French fishermen are preparing to blockade the Channel Tunnel and major ports on Friday in a protest over post-Brexit fishing rights.
The fishermen’s national committee said it would stage protests at the tunnel and the Channel ports of Calais, Saint-Malo and Ouistreham.
In a statement it said the action, which will take place over a few hours, was intended to be “symbolic and non-violent” but any protests could have a major impact on cross-Channel trade and Downing Street urged the French authorities to prevent disruption.
A No 10 spokesman: “We are disappointed by threats of protest activity.

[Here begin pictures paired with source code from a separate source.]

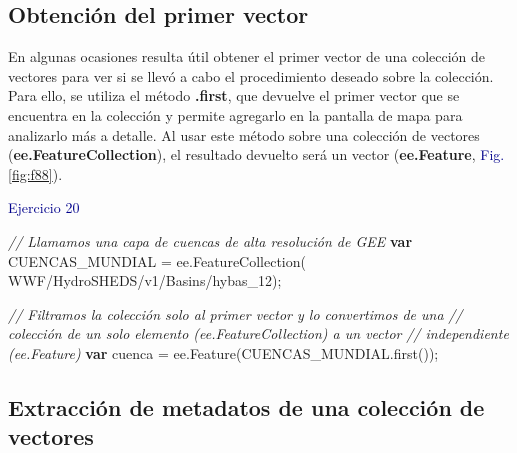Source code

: \documentclass[
  12pt,
  letterpaper,
  twoside]{book}
\newenvironment{Shaded}{\begin{snugshade}}{\end{snugshade}}
\newcommand{\CommentTok}[1]{\textcolor[rgb]{0.24,0.58,0.00}{\textit{#1}}}
\newcommand{\FunctionTok}[1]{\textcolor[rgb]{0.48,0.12,0.64}{#1}}
\newcommand{\KeywordTok}[1]{\textcolor[rgb]{0.00,0.00,0.00}{\textbf{#1}}}
\newcommand{\NormalTok}[1]{#1}
\newcommand{\OperatorTok}[1]{\textcolor[rgb]{0.00,0.00,0.00}{#1}}
\newcommand{\StringTok}[1]{\textcolor[rgb]{0.87,0.29,0.22}{#1}}
\newcommand\boldpurple[1]{\textcolor{darkpurple}{\textbf{#1}}}
\begin{document}
\hypertarget{obtenciuxf3n-del-primer-vector}{%
\subsection*{Obtención del primer vector}\label{obtenciuxf3n-del-primer-vector}}

En algunas ocasiones resulta útil obtener el primer vector de una colección de vectores para ver si se llevó a cabo el procedimiento deseado sobre la colección. Para ello, se utiliza el método \boldpurple{.first}, que devuelve el primer vector que se encuentra en la colección y permite agregarlo en la pantalla de mapa para analizarlo más a detalle. Al usar este método sobre una colección de vectores (\boldpurple{ee.FeatureCollection}), el resultado devuelto será un vector (\boldpurple{ee.Feature}, \textcolor{darkblue}{Fig.} \ref{fig:f88}).

\textcolor{darkblue}{Ejercicio 20}

\begin{Shaded}
\begin{Highlighting}[]
\CommentTok{// Llamamos una capa de cuencas de alta resolución de GEE}
\KeywordTok{var}\NormalTok{ CUENCAS\_MUNDIAL }\OperatorTok{=}\NormalTok{ ee}\OperatorTok{.}\FunctionTok{FeatureCollection}\NormalTok{(}
  \StringTok{\textquotesingle{}WWF/HydroSHEDS/v1/Basins/hybas\_12\textquotesingle{}}\NormalTok{)}\OperatorTok{;}
 
\CommentTok{// Filtramos la colección solo al primer vector y lo convertimos de una}
\CommentTok{// colección de un solo elemento (ee.FeatureCollection) a un vector }
\CommentTok{// independiente (ee.Feature)}
\KeywordTok{var}\NormalTok{ cuenca }\OperatorTok{=}\NormalTok{ ee}\OperatorTok{.}\FunctionTok{Feature}\NormalTok{(CUENCAS\_MUNDIAL}\OperatorTok{.}\FunctionTok{first}\NormalTok{())}\OperatorTok{;} 
\end{Highlighting}
\end{Shaded}

\hypertarget{extracciuxf3n-de-metadatos-de-una-colecciuxf3n-de-vectores}{%
\subsection*{Extracción de metadatos de una colección de vectores}\label{extracciuxf3n-de-metadatos-de-una-colecciuxf3n-de-vectores}}
\end{document}
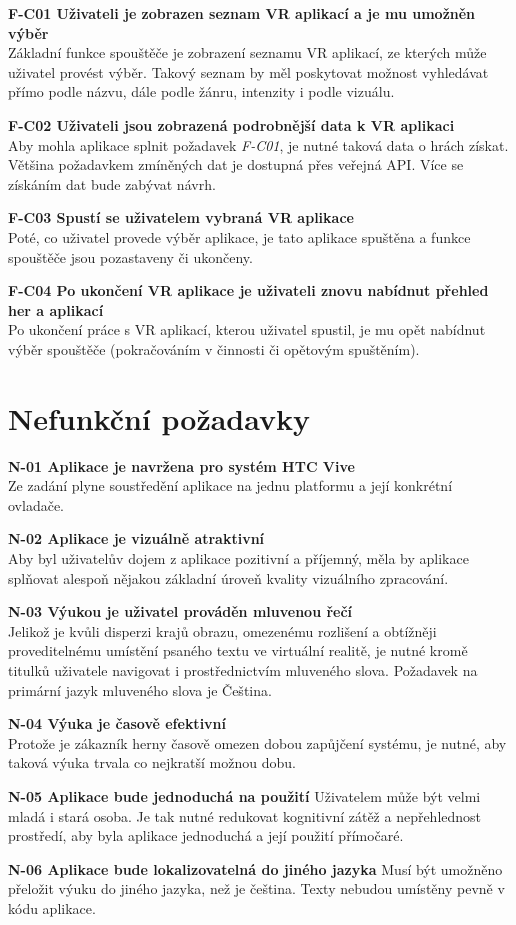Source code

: \textbf{F-C01 Uživateli je zobrazen seznam VR aplikací a je mu umožněn
výběr}\\
Základní funkce spouštěče je zobrazení seznamu VR aplikací, ze kterých
může uživatel provést výběr. Takový seznam by měl poskytovat možnost
vyhledávat přímo podle názvu, dále podle žánru, intenzity i podle
vizuálu.

\textbf{F-C02 Uživateli jsou zobrazená podrobnější data k VR aplikaci}\\
Aby mohla aplikace splnit požadavek \emph{F-C01}, je nutné taková data o
hrách získat. Většina požadavkem zmíněných dat je dostupná přes veřejná
API. Více se získáním dat bude zabývat návrh.

\textbf{F-C03 Spustí se uživatelem vybraná VR aplikace}\\
Poté, co uživatel provede výběr aplikace, je tato aplikace spuštěna a
funkce spouštěče jsou pozastaveny či ukončeny.

\textbf{F-C04 Po ukončení VR aplikace je uživateli znovu nabídnut
přehled her a aplikací}\\
Po ukončení práce s VR aplikací, kterou uživatel spustil, je mu opět
nabídnut výběr spouštěče (pokračováním v činnosti či opětovým
spuštěním).

\section{Nefunkční požadavky}\label{nefunkux10dnuxed-poux17eadavky}

\textbf{N-01 Aplikace je navržena pro systém HTC Vive}\\
Ze zadání plyne soustředění aplikace na jednu platformu a její konkrétní
ovladače.

\textbf{N-02 Aplikace je vizuálně atraktivní}\\
Aby byl uživatelův dojem z aplikace pozitivní a příjemný, měla by
aplikace splňovat alespoň nějakou základní úroveň kvality vizuálního
zpracování.

\textbf{N-03 Výukou je uživatel prováděn mluvenou řečí}\\
Jelikož je kvůli disperzi krajů obrazu, omezenému rozlišení a obtížněji
proveditelnému umístění psaného textu ve virtuální realitě, je nutné
kromě titulků uživatele navigovat i prostřednictvím mluveného slova.
Požadavek na primární jazyk mluveného slova je Čeština.

\textbf{N-04 Výuka je časově efektivní}\\
Protože je zákazník herny časově omezen dobou zapůjčení systému, je
nutné, aby taková výuka trvala co nejkratší možnou dobu.

\textbf{N-05 Aplikace bude jednoduchá na použití} Uživatelem může být
velmi mladá i stará osoba. Je tak nutné redukovat kognitivní zátěž a
nepřehlednost prostředí, aby byla aplikace jednoduchá a její použití
přímočaré.

\textbf{N-06 Aplikace bude lokalizovatelná do jiného jazyka} Musí být
umožněno přeložit výuku do jiného jazyka, než je čeština. Texty nebudou
umístěny pevně v kódu aplikace.

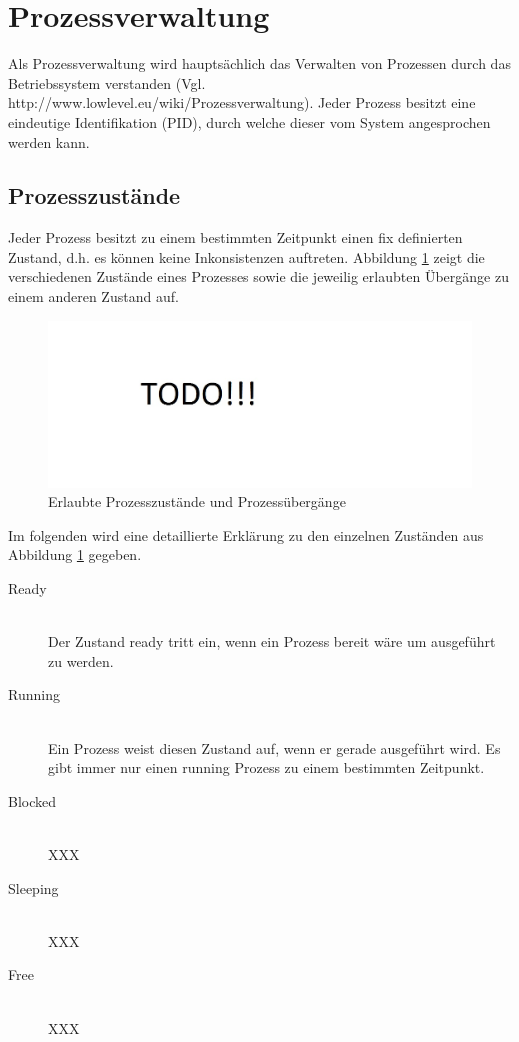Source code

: \section{Prozessverwaltung}
\label{chapProcess}
Als Prozessverwaltung wird hauptsächlich das Verwalten von Prozessen durch das Betriebssystem verstanden (Vgl. http://www.lowlevel.eu/wiki/Prozessverwaltung). Jeder Prozess besitzt eine eindeutige Identifikation (PID), durch welche dieser vom System angesprochen werden kann. 

\subsection{Prozesszustände}
Jeder Prozess besitzt zu einem bestimmten Zeitpunkt einen fix definierten Zustand, d.h. es können keine Inkonsistenzen auftreten. Abbildung \ref{fig:Process-states} zeigt die verschiedenen Zustände eines Prozesses sowie die jeweilig erlaubten Übergänge zu einem anderen Zustand auf.

\begin{figure}[H]
	\includegraphics[scale=0.60]{chapters/processmanagement/figures/todo}
	\caption{Erlaubte Prozesszustände und Prozessübergänge}
	\label{fig:Process-states}
\end{figure}

Im folgenden wird eine detaillierte Erklärung zu den einzelnen Zuständen aus Abbildung \ref{fig:Process-states} gegeben.

\begin{description}
	\item[Ready] \hfill \\
	Der Zustand ready tritt ein, wenn ein Prozess bereit wäre um ausgeführt zu werden. 
	
	\item[Running] \hfill \\
	Ein Prozess weist diesen Zustand auf, wenn er gerade ausgeführt wird. Es gibt immer nur einen running Prozess zu einem bestimmten Zeitpunkt.
	
	\item[Blocked] \hfill \\
	XXX
	
	\item[Sleeping] \hfill \\
	XXX	
	
	\item[Free] \hfill \\
	XXX
\end{description}

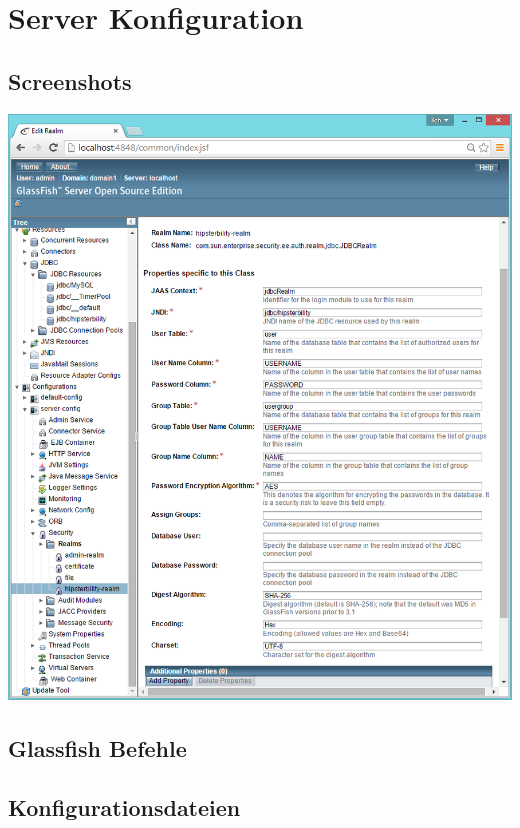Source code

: \section{Server Konfiguration}
\subsection{Screenshots}
\begin{minipage}[t]{\textwidth}
	\includegraphics[width = \linewidth]{img/screenshot_realm.png}
	\label{fig:realm_screenshot}
\end{minipage}

\newpage
\subsection{Glassfish Befehle}




\subsection{Konfigurationsdateien}





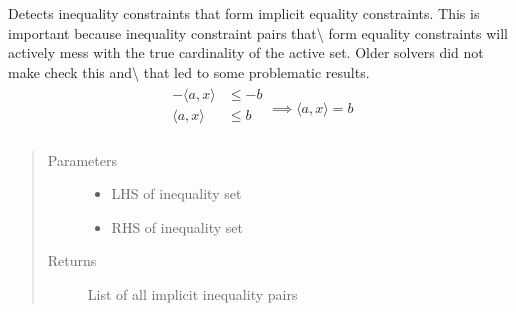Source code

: \documentclass[letterpaper,10pt,english]{sphinxmanual}
\begin{document}

\begin{fulllineitems}
\label{\detokenize{ppopt.utils:ppopt.utils.constraint_utilities.detect_implicit_equalities}}
\sphinxAtStartPar
Detects inequality constraints that form implicit equality constraints. This is important because inequality constraint pairs that\textbackslash{}
form equality constraints will actively mess with the true cardinality of the active set. Older solvers did not make check this and\textbackslash{}
that led to some problematic results.
\begin{equation*}
\begin{split}\begin{align*}
-\langle a, x \rangle &\leq -b\\
\langle a, x \rangle &\leq b\\
\end{align*} \implies \langle a, x \rangle = b\end{split}
\end{equation*}\begin{quote}\begin{description}
\item[{Parameters}] \leavevmode\begin{itemize}
\item {} 
\sphinxAtStartPar
{} \textendash{} LHS of inequality set

\item {} 
\sphinxAtStartPar
{} \textendash{} RHS of inequality set

\end{itemize}

\item[{Returns}] \leavevmode
\sphinxAtStartPar
List of all implicit inequality pairs

\end{description}\end{quote}

\end{fulllineitems}
\end{document}
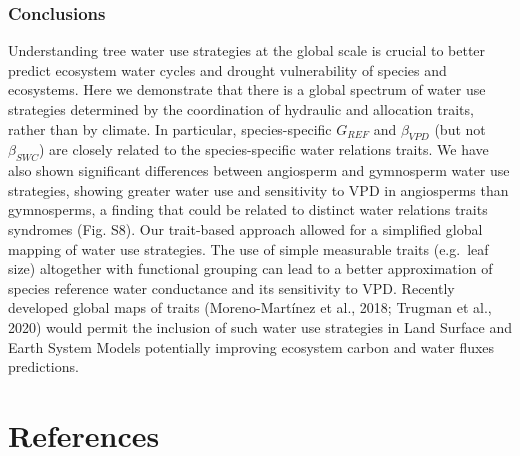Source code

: \documentclass[11pt,twoside]{reedthesis}
\begin{document}
\subsection{Conclusions}\label{conclusions}

Understanding tree water use strategies at the global scale is crucial
to better predict ecosystem water cycles and drought vulnerability of
species and ecosystems. Here we demonstrate that there is a global
spectrum of water use strategies determined by the coordination of
hydraulic and allocation traits, rather than by climate. In particular,
species-specific \(G_{REF}\) and \(\beta_{VPD}\) (but not
\(\beta_{SWC}\)) are closely related to the species-specific water
relations traits. We have also shown significant differences between
angiosperm and gymnosperm water use strategies, showing greater water
use and sensitivity to VPD in angiosperms than gymnosperms, a finding
that could be related to distinct water relations traits syndromes (Fig.
S8). Our trait-based approach allowed for a simplified global mapping of
water use strategies. The use of simple measurable traits (e.g.~leaf
size) altogether with functional grouping can lead to a better
approximation of species reference water conductance and its sensitivity
to VPD. Recently developed global maps of traits (Moreno-Martínez et
al., 2018; Trugman et al., 2020) would permit the inclusion of such
water use strategies in Land Surface and Earth System Models potentially
improving ecosystem carbon and water fluxes predictions.\par

\chapter*{References}\label{references}

\setlength{\parindent}{-0.20in} \setlength{\leftskip}{0.20in}
\setlength{\parskip}{8pt}
\end{document}
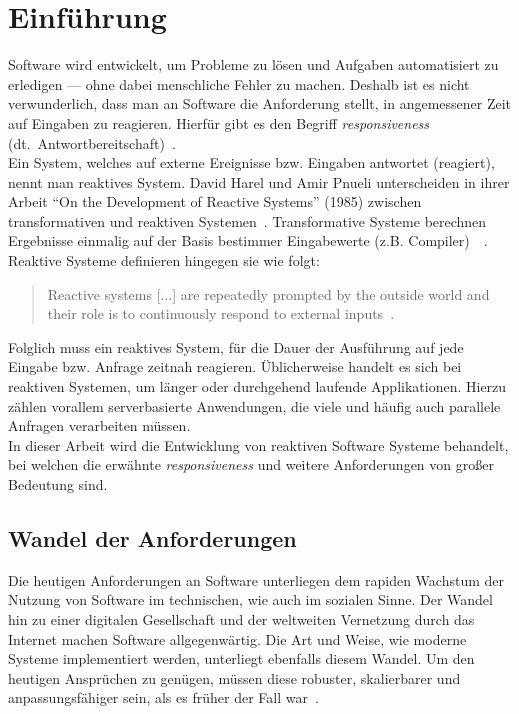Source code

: \chapter{Einführung}\label{sec:einfuehrung}
Software wird entwickelt, um Probleme zu lösen und Aufgaben automatisiert zu erledigen --- ohne dabei menschliche Fehler zu machen. Deshalb ist es nicht verwunderlich, dass man an Software die Anforderung stellt, in angemessener Zeit auf Eingaben zu reagieren. Hierfür gibt es den Begriff \textit{responsiveness} (dt.\ Antwortbereitschaft)~\cite[S.~18]{kuhn_reactive_2015}.\\
Ein System, welches auf externe Ereignisse bzw. Eingaben antwortet (reagiert), nennt man reaktives System. David Harel und Amir Pnueli unterscheiden in ihrer Arbeit \enquote{On the Development of Reactive Systems} (1985) zwischen transformativen und reaktiven Systemen~\cite{harel_development_1985}. Transformative Systeme berechnen Ergebnisse einmalig auf der Basis bestimmer Eingabewerte (z.B. Compiler)~\cite[S.~2]{carkci_dataflow_2014}~\cite{wieringa_design_2003}. Reaktive Systeme definieren hingegen sie wie folgt:

\begin{quotation}
  Reactive systems [...] are repeatedly prompted by the outside world and their role is to continuously respond to external inputs~\cite{harel_development_1985}.
\end{quotation}

Folglich muss ein reaktives System, für die Dauer der Ausführung auf jede Eingabe bzw. Anfrage zeitnah reagieren. Üblicherweise handelt es sich bei reaktiven Systemen, um länger oder durchgehend laufende Applikationen. Hierzu zählen vorallem serverbasierte Anwendungen, die viele und häufig auch parallele Anfragen verarbeiten müssen.\\
In dieser Arbeit wird die Entwicklung von reaktiven Software Systeme behandelt, bei welchen die erwähnte \textit{responsiveness} und weitere Anforderungen von großer Bedeutung sind.

\pagebreak

\section{Wandel der Anforderungen}
Die heutigen Anforderungen an Software unterliegen dem rapiden Wachstum der Nutzung von Software im technischen, wie auch im sozialen Sinne. Der Wandel hin zu einer digitalen Gesellschaft und der weltweiten Vernetzung durch das Internet machen Software allgegenwärtig. Die Art und Weise, wie moderne Systeme implementiert werden, unterliegt ebenfalls diesem Wandel. Um den heutigen Ansprüchen zu genügen, müssen diese robuster, skalierbarer und anpassungsfähiger sein, als es früher der Fall war~\cite{boner_reactive_2014}.\\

“It is obviously a matter for the French to ensure that there are no illegal actions and that trade is not affected but we continue to monitor the situation closely. ”
The blockades are expected to hit Saint-Malo on Friday morning before moving on to Calais, the tunnel and finally Ouistreham.
The latest action comes after the French fishermen blockaded the port of St Helier in Jersey last May.
They are angry over not receiving more licences to fish in UK and Channel Islands waters under the terms of Britain’s post-Brexit trade deal with the EU – the Trade and Co-operation Agreement (TCA).
“We don’t want handouts, we just want our licences back,” he said, according to French media reports.
“The UK must respect the post-Brexit deal. Too many fishermen are still in the dark.”
The latest flare-up in the dispute comes amid tensions between London and Paris over a range of issues.
Following the sinking of a migrant boat in the Channel on Wednesday with the loss of 27 lives, Boris Johnson called on the French to do more to stem the flow of people attempting the hazardous crossing.
The talks are due to focus on the Northern Ireland Protocol, although the subject of fishing licences may also come up.
The commission has stepped up pressure on the UK in the fishing dispute, setting a December 10 deadline to resolve the row.
The No 10 spokesman said the Government continued to engage with the commission on the subject.
He said Britain had issued almost 1,700 licences to EU boats where they could provide evidence of past fishing activity in UK waters in line with the terms of the TCA.
“We continue to abide by the TCA and work with fishermen if they have any further evidence they wish to submit as part of their application,” the spokesman said.
“We will continue to give licences where that evidence can be met.”